Determine how many lines in the entries below include the word "MuhammadKhalilzadeh", and reply with that number alone.

─── DATASET EXCERPTS

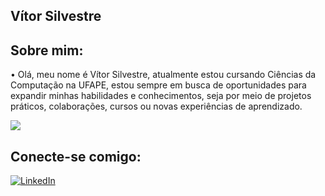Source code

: ## Vítor Silvestre
## Sobre mim:

• Olá, meu nome é Vítor Silvestre, atualmente estou cursando Ciências da Computação na UFAPE, estou sempre em busca de oportunidades para expandir minhas habilidades e conhecimentos, seja por meio de projetos práticos, colaborações, cursos ou novas experiências de aprendizado.

<img src="https://github-readme-stats.vercel.app/api?username=Vitorass0&show_icons=true&theme=radical&include_all_commits=true"/>

## Conecte-se comigo:

[![LinkedIn](https://img.shields.io/badge/LinkedIn-0077B5?style=for-the-badge&logo=linkedin&logoColor=white)](https://www.linkedin.com/in/vítor-silvestre-3598b3320/)



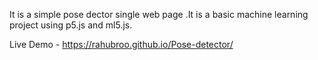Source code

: It is a simple pose dector single web page .It is a basic machine learning project using p5.js and ml5.js.

Live Demo - https://rahubroo.github.io/Pose-detector/

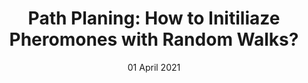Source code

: ---
layout:      project
title:       "Path Planing: How to Initiliaze Pheromones with Random Walks?" 
date:        01 April 2021
image:
  path:       /assets/img/projects/aco_rw.png
  srcset:
    1920w:   /assets/img/projects/aco_rw.png
caption:     This work proposes a promising method to initialize pheromones in an Ant Colony Optiization (ACO) algorithm through random walks.
description: >
  This work proposes a promising method to initialize pheromones in an Ant Colony Optiization (ACO) algorithm through random walks. Further, this research aims to lay the foundations for future research in the area, especially in order to find efficient ways to generate prior knowledge for ant colony algorithms.
links:
  - title:   Source
    url:     https://github.com/ZosoV/aco_random_walk
featured:    false
---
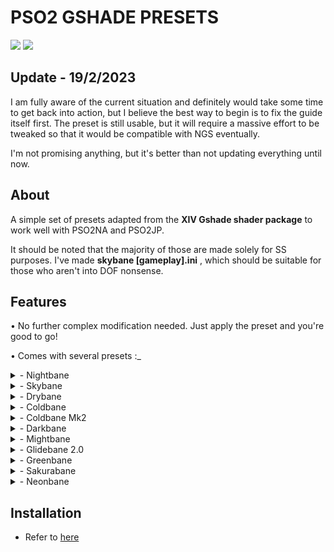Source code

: # PSO2 GSHADE PRESETS

![](https://img.shields.io/github/downloads/hitman66/Gshade-PSO2-presets/total)
![](https://img.shields.io/github/v/release/hitman66/Gshade-PSO2-presets)

## Update - 19/2/2023

I am fully aware of the current situation and definitely would take some time to get back into action, but I believe the best way to begin is to fix the guide itself first. The preset is still usable, but it will require a massive effort to be tweaked so that it would be compatible with NGS eventually.


I'm not promising anything, but it's better than not updating everything until now. 

## About

A simple set of presets adapted from the **XIV Gshade shader package** to work well with PSO2NA and PSO2JP.


It should be noted that the majority of those are made solely for SS purposes. I've made **skybane [gameplay].ini** , which should be suitable for those who aren't into DOF nonsense. 

## Features 

• No further complex modification needed. Just apply the preset and you're good to go!

• Comes with several presets :_

  <details><summary>- Nightbane</summary>
	
  - ## Details
  
     ![Nightbane](https://github.com/hitman66/Gshade-PSO2-preset/blob/master/images/nightbane.jpg)
     - Based on [Full-TimeSenpai - Petrichor](https://twitter.com/faustsenpai)
     - Recommended for night time or low light areas</details>
	 
  <details><summary>- Skybane</summary>
	 
  - ## Details
  
    ![Nightbane](https://github.com/hitman66/Gshade-PSO2-preset/blob/master/images/skybane.jpg)
    - Based on [Full-TimeSenpai - Splendor](https://twitter.com/faustsenpai)
    - Recommended for general usage</details>
    
  <details><summary>- Drybane</summary>

  - ## Details

    ![Drybane](https://github.com/hitman66/Gshade-PSO2-preset/blob/master/images/drybane.jpg)
     - Based on [Talim - overdramatic](https://twitter.com/talim_sc)
     - Recommended for desert and alike</details>
     
  <details><summary>- Coldbane</summary>

  - ## Details

    ![Coldbane](https://github.com/hitman66/Gshade-PSO2-preset/blob/master/images/coldbane.jpg)
     - Based on [Espresso-Glow-Faint Luster](https://twitter.com/espressolala)
     - Recommended for snowy places and alike</details>
     
  <details><summary>- Coldbane Mk2</summary>

  - ## Details
  
     ![Nightbane](https://github.com/hitman66/Gshade-PSO2-preset/blob/master/images/coldbane_revisited.jpg)
     - Recommended for winter cafe and everywhere alike</details>
     
  <details><summary>- Darkbane</summary>

  - ## Details

    ![Darkbane](https://github.com/hitman66/Gshade-PSO2-preset/blob/master/images/darkbane.jpg)
     - Based on [Talim - Gentle Maya](https://twitter.com/talim_sc)
     - Experimental build. Wouldn't go best with bright characters.</details>
     
  <details><summary>- Mightbane</summary>
	 
  - ## Details
  
    ![Nightbane](https://github.com/hitman66/Gshade-PSO2-preset/blob/master/images/mightbane.jpg)
    - Based on [Full-TimeSenpai - Splendor](https://twitter.com/faustsenpai)
    - Recommended for challenge lobby </details>
    
  <details><summary>- Glidebane 2.0</summary>
	 
  - ## Details
  
    ![Nightbane](https://github.com/hitman66/Gshade-PSO2-preset/blob/master/images/glidebane.jpg)
    - Based on [Full-TimeSenpai - Splendor](https://twitter.com/faustsenpai)
    - Recommended for battle lobby and also everything else ( Like Skybane ) </details>
    
 <details><summary>- Greenbane</summary>
	 
  - ## Details
  
    ![Nightbane](https://github.com/hitman66/Gshade-PSO2-preset/blob/master/images/greenbane.jpg)
    - Based on "Liths - The_Realness 3.0"
    - Recommended for forest exploration and alike </details>

 <details><summary>- Sakurabane</summary>
	 
  - ## Details
  
    ![Nightbane](https://github.com/hitman66/Gshade-PSO2-preset/blob/master/images/sakurabane.jpg)
    - Based on [Talim - Focus](https://twitter.com/talim_sc)
    - Recommended for Shironia or sakura themed cafe </details>

  <details><summary>- Neonbane</summary>
	
  - ## Details
  
     ![Nightbane](https://github.com/hitman66/Gshade-PSO2-preset/blob/master/images/neonbane.jpg)
     - Recommended for "The Bridge" and everywhere alike</details>
     
     
## Installation

- Refer to [here](https://github.com/hitman66/Gshade-PSO2-presets/wiki/Installation)
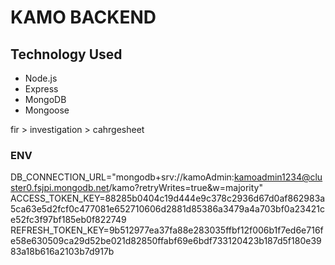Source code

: # KAMO BACKEND

## Technology Used
<ul>
    <li>Node.js</li>
    <li>Express</li>
    <li>MongoDB</li>
    <li>Mongoose</li>
</ul>

fir > investigation > cahrgesheet

### ENV
DB_CONNECTION_URL="mongodb+srv://kamoAdmin:kamoadmin1234@cluster0.fsjpi.mongodb.net/kamo?retryWrites=true&w=majority"
ACCESS_TOKEN_KEY=88285b0404c19d444e9c378c2936d67d0af862983a5ca63e5d2fcf0c477081e652710606d2881d85386a3479a4a703bf0a23421ce52fc3f97bf185eb0f822749
REFRESH_TOKEN_KEY=9b512977ea37fa88e283035ffbf12f006b1f7ed6e716fe58e630509ca29d52be021d82850ffabf69e6bdf733120423b187d5f180e3983a18b616a2103b7d917b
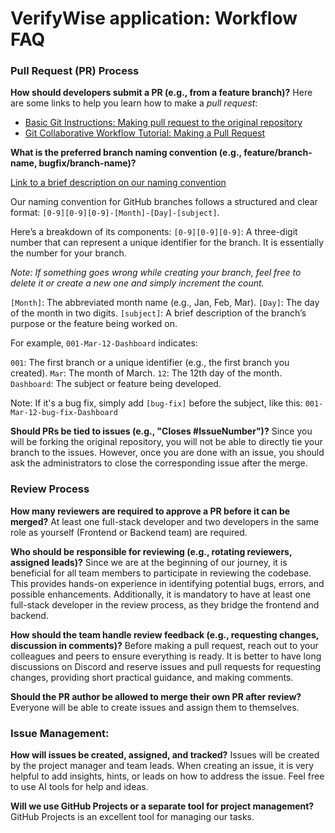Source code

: # VerifyWise application: Workflow FAQ

### Pull Request (PR) Process

**How should developers submit a PR (e.g., from a feature branch)?**
Here are some links to help you learn how to make a _pull request_:

- [Basic Git Instructions: Making pull request to the original repository](https://github.com/MuhammadKhalilzadeh/basic-git-instructions?tab=readme-ov-file#making-pull-request-to-the-original-repository)
- [Git Collaborative Workflow Tutorial: Making a Pull Request](https://github.com/ajhollid/bluewave_collaborative_git?tab=readme-ov-file#making-a-pull-request)

**What is the preferred branch naming convention (e.g., feature/branch-name, bugfix/branch-name)?**

[Link to a brief description on our naming convention](https://github.com/MuhammadKhalilzadeh/basic-git-instructions?tab=readme-ov-file#checking-out-and-creating-a-new-branch)

Our naming convention for GitHub branches follows a structured and clear format: `[0-9][0-9][0-9]-[Month]-[Day]-[subject]`.

Here’s a breakdown of its components:
`[0-9][0-9][0-9]`: A three-digit number that can represent a unique identifier for the branch. It is essentially the number for your branch.

_Note: If something goes wrong while creating your branch, feel free to delete it or create a new one and simply increment the count._

`[Month]`: The abbreviated month name (e.g., Jan, Feb, Mar).
`[Day]`: The day of the month in two digits.
`[subject]`: A brief description of the branch’s purpose or the feature being worked on.

For example, `001-Mar-12-Dashboard` indicates:

`001`: The first branch or a unique identifier (e.g., the first branch you created).
`Mar`: The month of March.
`12`: The 12th day of the month.
`Dashboard`: The subject or feature being developed.

Note: If it's a bug fix, simply add `[bug-fix]` before the subject, like this: `001-Mar-12-bug-fix-Dashboard`

**Should PRs be tied to issues (e.g., "Closes #IssueNumber")?**
Since you will be forking the original repository, you will not be able to directly tie your branch to the issues. However, once you are done with an issue, you should ask the administrators to close the corresponding issue after the merge.

### Review Process

**How many reviewers are required to approve a PR before it can be merged?**
At least one full-stack developer and two developers in the same role as yourself (Frontend or Backend team) are required.

**Who should be responsible for reviewing (e.g., rotating reviewers, assigned leads)?**
Since we are at the beginning of our journey, it is beneficial for all team members to participate in reviewing the codebase. This provides hands-on experience in identifying potential bugs, errors, and possible enhancements. Additionally, it is mandatory to have at least one full-stack developer in the review process, as they bridge the frontend and backend.

**How should the team handle review feedback (e.g., requesting changes, discussion in comments)?**
Before making a pull request, reach out to your colleagues and peers to ensure everything is ready. It is better to have long discussions on Discord and reserve issues and pull requests for requesting changes, providing short practical guidance, and making comments.

**Should the PR author be allowed to merge their own PR after review?**
Everyone will be able to create issues and assign them to themselves.

### Issue Management:

**How will issues be created, assigned, and tracked?**
Issues will be created by the project manager and team leads. When creating an issue, it is very helpful to add insights, hints, or leads on how to address the issue. Feel free to use AI tools for help and ideas.

**Will we use GitHub Projects or a separate tool for project management?**
GitHub Projects is an excellent tool for managing our tasks.

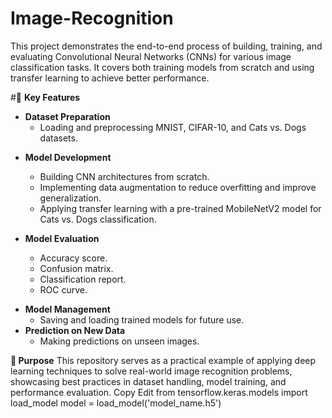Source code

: # Image-Recognition
This project demonstrates the end-to-end process of building, training, and evaluating Convolutional Neural Networks (CNNs) for various image classification tasks. It covers both training models from scratch and using transfer learning to achieve better performance.

#📌 **Key Features**
- **Dataset Preparation**
    - Loading and preprocessing MNIST, CIFAR-10, and Cats vs. Dogs datasets.

* **Model Development**
   - Building CNN architectures from scratch.
   - Implementing data augmentation to reduce overfitting and improve generalization.
   - Applying transfer learning with a pre-trained MobileNetV2 model for Cats vs. Dogs classification.

* **Model Evaluation**
   - Accuracy score.
   - Confusion matrix.
   - Classification report.
   - ROC curve.
- **Model Management**
   - Saving and loading trained models for future use.
- **Prediction on New Data**
   - Making predictions on unseen images.

**🎯 Purpose**
This repository serves as a practical example of applying deep learning techniques to solve real-world image recognition problems, showcasing best practices in dataset handling, model training, and performance evaluation.
Copy
Edit
from tensorflow.keras.models import load_model
model = load_model('model_name.h5')
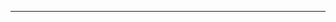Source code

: <!--
CO_OP_TRANSLATOR_METADATA:
{
  "original_hash": "c747db3d4bb981e919b7f3e5a4504269",
  "translation_date": "2025-08-27T13:22:25+00:00",
  "source_file": "04-PracticalSamples/foundrylocal/README.md",
  "language_code": "lt"
}
-->


---

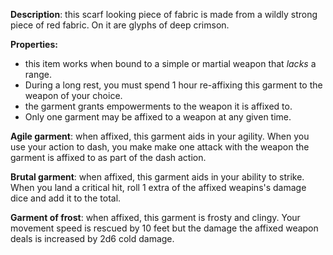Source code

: **Description**: this scarf looking piece of fabric is made from a wildly strong piece of red fabric. On it are glyphs of deep crimson. 

**Properties:**
- this item works when bound to a simple or martial weapon that *lacks* a range. 
- During a long rest, you must spend 1 hour re-affixing this garment to the weapon of your choice. 
- the garment grants empowerments to the weapon it is affixed to. 
- Only one garment may be affixed to a weapon at any given time. 

**Agile garment**: when affixed, this garment aids in your agility. When you use your action to dash, you make make one attack with the weapon the garment is affixed to as part of the dash action. 

**Brutal garment**: when affixed, this garment aids in your ability to strike. When you land a critical hit, roll 1 extra of the affixed weapins's damage dice and add it to the total. 

**Garment of frost**: when affixed, this garment is frosty and clingy. Your movement speed is rescued by 10 feet but the damage the affixed weapon deals is increased by 2d6 cold damage.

──────

→ RESPONSE BELOW
2